[Stored data]

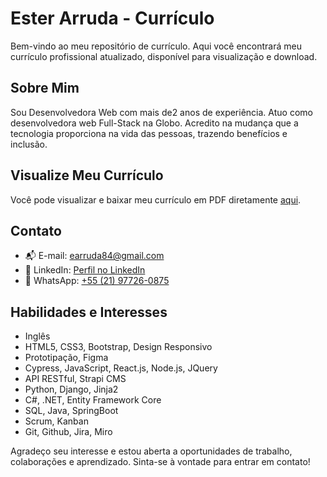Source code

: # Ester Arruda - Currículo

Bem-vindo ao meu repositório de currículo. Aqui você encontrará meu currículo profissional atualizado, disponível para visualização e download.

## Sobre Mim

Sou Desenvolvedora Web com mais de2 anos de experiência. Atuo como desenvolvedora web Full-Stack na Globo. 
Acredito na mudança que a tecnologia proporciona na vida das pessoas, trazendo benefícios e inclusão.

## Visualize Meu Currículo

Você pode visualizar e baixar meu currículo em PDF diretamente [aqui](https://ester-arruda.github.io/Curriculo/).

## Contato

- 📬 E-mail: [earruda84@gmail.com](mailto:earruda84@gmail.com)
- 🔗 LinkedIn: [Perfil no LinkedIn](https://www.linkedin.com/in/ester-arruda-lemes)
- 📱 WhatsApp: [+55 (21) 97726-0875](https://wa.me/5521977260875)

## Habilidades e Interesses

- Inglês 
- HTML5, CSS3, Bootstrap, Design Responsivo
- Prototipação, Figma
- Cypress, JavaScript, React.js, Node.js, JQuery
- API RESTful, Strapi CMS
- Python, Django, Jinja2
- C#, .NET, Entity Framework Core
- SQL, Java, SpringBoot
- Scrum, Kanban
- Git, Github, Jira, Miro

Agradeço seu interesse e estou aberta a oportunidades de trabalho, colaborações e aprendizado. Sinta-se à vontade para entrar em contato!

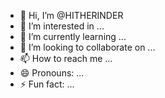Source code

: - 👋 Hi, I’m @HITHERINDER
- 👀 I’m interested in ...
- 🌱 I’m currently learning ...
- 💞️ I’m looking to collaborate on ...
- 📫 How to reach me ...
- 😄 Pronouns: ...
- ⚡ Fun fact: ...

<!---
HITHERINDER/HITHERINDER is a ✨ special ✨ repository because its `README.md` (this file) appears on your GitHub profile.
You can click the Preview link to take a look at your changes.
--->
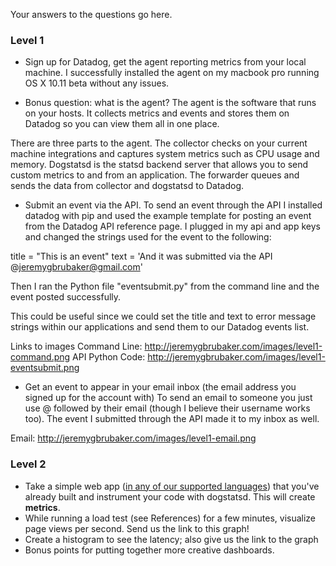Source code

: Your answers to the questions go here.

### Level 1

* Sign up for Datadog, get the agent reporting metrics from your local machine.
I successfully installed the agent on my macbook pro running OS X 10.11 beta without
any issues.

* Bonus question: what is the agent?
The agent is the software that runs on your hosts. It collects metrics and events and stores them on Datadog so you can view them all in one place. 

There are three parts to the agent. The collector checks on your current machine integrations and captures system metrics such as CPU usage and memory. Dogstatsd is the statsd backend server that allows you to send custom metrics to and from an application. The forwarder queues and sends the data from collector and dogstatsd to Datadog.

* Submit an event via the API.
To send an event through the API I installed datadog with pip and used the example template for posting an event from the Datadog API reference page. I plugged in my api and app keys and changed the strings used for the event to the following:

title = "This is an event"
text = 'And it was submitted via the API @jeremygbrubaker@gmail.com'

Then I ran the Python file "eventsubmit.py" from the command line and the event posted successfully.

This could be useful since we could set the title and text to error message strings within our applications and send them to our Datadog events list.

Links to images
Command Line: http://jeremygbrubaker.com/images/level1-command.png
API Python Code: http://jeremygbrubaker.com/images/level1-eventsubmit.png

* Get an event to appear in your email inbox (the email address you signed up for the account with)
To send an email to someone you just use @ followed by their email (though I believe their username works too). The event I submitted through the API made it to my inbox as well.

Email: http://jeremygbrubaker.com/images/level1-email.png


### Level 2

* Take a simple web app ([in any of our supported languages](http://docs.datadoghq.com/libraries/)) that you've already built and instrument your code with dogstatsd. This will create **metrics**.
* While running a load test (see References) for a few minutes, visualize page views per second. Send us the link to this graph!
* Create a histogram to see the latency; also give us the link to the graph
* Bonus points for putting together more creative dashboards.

...

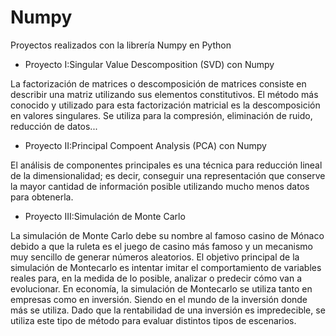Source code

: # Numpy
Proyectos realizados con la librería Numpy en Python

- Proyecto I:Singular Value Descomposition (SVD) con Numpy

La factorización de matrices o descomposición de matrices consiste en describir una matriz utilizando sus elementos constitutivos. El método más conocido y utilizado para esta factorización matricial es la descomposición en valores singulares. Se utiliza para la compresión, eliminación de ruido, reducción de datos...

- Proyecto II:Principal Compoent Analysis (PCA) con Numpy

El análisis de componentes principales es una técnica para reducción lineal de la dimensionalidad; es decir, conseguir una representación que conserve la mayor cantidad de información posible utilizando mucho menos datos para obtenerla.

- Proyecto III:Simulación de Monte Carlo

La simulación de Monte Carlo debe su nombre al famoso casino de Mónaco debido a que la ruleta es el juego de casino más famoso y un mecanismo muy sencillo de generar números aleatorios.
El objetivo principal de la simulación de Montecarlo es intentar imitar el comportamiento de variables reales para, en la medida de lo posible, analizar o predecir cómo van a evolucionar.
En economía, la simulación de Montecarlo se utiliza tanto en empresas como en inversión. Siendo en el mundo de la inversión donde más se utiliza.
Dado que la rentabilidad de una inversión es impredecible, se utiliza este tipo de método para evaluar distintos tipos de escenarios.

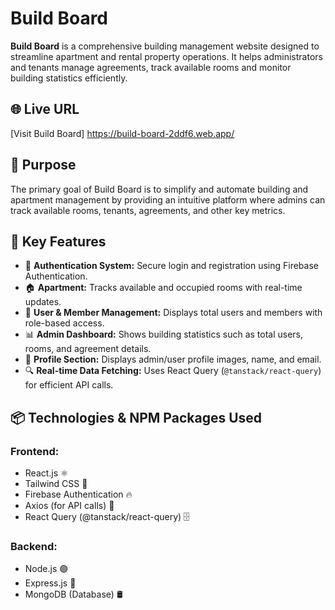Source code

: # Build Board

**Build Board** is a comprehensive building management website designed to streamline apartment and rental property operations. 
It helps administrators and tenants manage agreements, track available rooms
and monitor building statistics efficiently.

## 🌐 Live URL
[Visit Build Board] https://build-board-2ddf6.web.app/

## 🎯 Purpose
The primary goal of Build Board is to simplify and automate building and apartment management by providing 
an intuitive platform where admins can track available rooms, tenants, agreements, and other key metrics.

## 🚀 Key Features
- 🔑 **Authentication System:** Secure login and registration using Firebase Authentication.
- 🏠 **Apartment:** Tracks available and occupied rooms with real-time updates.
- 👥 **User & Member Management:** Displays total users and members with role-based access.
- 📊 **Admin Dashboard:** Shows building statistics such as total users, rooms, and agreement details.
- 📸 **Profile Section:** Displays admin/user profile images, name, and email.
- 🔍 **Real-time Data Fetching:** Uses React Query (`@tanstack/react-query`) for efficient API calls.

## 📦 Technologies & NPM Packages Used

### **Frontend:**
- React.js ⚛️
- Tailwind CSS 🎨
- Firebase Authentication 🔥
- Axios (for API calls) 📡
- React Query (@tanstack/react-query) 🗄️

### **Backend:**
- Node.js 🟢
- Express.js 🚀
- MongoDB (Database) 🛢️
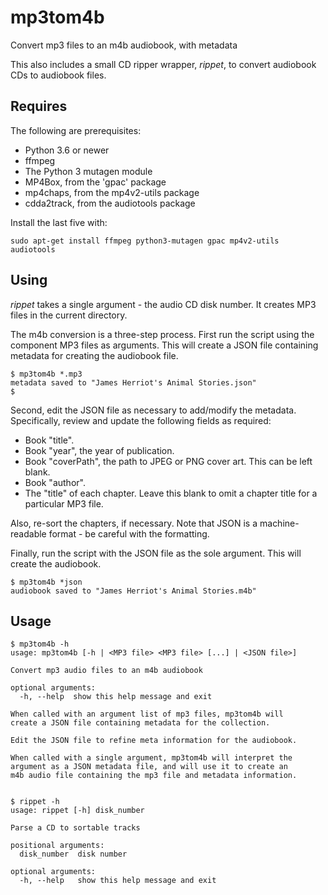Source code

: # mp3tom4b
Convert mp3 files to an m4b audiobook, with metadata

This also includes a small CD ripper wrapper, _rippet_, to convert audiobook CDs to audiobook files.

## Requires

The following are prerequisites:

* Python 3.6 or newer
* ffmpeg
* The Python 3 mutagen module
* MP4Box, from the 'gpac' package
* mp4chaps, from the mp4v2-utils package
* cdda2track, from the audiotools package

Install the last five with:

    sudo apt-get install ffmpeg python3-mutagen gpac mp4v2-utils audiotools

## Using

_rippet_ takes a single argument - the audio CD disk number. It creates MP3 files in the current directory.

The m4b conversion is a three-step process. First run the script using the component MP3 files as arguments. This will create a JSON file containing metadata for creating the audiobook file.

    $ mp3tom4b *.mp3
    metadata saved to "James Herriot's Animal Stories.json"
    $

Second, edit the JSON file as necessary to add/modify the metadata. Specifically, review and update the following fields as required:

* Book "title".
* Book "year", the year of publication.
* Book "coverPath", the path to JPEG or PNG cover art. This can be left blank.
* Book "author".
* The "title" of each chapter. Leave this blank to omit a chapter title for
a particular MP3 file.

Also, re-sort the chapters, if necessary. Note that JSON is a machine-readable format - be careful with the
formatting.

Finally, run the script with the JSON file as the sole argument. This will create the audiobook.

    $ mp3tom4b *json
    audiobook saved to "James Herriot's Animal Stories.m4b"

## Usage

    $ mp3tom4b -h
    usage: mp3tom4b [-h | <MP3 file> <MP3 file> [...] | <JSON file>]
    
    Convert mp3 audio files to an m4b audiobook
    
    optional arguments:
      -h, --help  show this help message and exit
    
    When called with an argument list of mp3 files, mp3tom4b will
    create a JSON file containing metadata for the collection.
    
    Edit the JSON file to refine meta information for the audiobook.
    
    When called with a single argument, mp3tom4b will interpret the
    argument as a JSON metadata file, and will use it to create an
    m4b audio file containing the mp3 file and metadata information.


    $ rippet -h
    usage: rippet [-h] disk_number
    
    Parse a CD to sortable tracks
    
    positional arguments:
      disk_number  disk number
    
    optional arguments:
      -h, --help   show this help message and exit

--

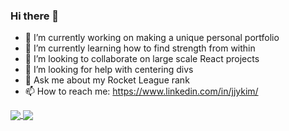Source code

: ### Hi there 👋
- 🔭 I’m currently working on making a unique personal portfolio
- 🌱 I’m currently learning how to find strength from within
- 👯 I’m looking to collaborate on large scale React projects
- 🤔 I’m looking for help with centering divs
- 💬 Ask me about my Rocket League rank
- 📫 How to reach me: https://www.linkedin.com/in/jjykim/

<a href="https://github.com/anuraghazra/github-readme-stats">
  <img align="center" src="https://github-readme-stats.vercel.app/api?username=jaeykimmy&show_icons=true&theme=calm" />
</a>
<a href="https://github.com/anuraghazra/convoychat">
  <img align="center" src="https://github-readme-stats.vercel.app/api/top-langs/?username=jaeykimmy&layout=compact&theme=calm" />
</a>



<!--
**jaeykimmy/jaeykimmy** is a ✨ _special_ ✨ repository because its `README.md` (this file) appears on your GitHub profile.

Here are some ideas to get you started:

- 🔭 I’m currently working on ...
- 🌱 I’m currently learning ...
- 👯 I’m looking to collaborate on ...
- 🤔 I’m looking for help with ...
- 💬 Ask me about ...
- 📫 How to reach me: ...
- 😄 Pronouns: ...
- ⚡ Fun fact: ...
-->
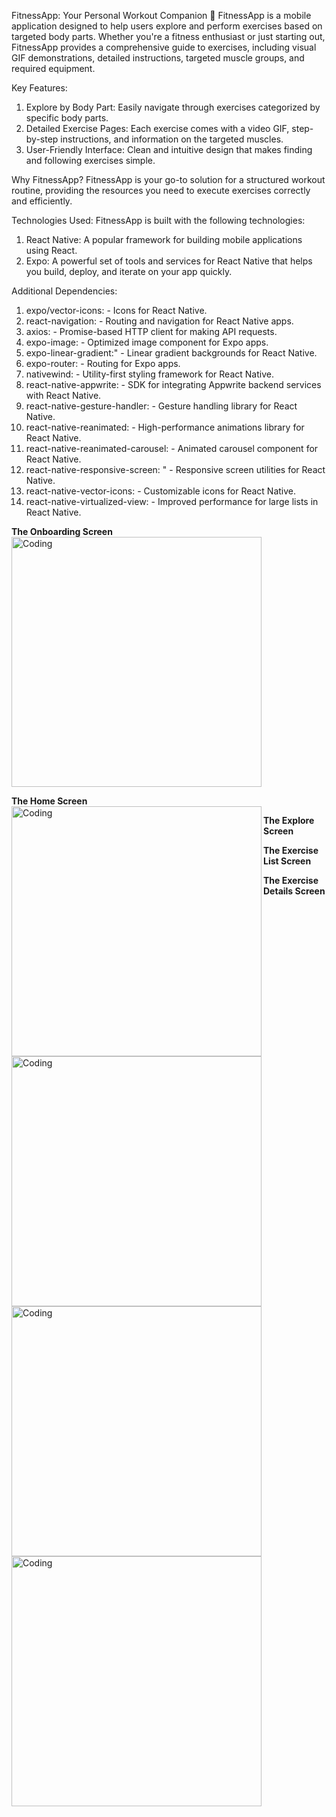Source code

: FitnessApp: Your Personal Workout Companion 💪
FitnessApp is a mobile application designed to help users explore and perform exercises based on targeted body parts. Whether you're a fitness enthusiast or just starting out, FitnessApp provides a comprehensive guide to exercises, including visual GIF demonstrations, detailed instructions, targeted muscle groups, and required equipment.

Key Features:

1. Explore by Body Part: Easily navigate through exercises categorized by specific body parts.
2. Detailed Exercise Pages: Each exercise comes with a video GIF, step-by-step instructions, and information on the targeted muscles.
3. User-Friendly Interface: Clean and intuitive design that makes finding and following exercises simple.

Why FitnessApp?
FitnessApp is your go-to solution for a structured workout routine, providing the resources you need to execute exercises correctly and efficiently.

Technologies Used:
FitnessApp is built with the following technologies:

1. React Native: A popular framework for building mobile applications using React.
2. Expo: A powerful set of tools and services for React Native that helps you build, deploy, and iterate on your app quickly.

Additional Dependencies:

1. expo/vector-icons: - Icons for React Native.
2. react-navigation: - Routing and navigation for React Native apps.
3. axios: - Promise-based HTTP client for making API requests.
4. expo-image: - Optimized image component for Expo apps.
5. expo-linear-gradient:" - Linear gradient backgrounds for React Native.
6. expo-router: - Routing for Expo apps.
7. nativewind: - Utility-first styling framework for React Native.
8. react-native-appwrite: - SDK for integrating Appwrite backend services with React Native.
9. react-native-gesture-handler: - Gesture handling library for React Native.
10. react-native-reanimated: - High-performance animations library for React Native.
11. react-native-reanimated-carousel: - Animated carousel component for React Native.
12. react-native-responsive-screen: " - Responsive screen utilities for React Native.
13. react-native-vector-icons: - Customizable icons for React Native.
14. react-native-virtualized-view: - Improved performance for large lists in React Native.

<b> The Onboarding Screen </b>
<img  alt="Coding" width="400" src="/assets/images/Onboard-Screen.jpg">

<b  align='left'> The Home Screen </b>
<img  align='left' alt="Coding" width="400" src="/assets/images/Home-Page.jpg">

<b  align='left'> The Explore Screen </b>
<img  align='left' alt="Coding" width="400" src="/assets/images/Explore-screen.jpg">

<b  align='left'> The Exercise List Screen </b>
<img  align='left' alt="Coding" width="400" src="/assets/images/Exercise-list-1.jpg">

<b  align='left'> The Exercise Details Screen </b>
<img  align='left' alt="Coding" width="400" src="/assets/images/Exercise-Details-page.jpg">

* **Problem statement**: Using the entries above, work out the number of lines that hold the word "large" and write it with no other words.

* **Solution to this exercise**: 2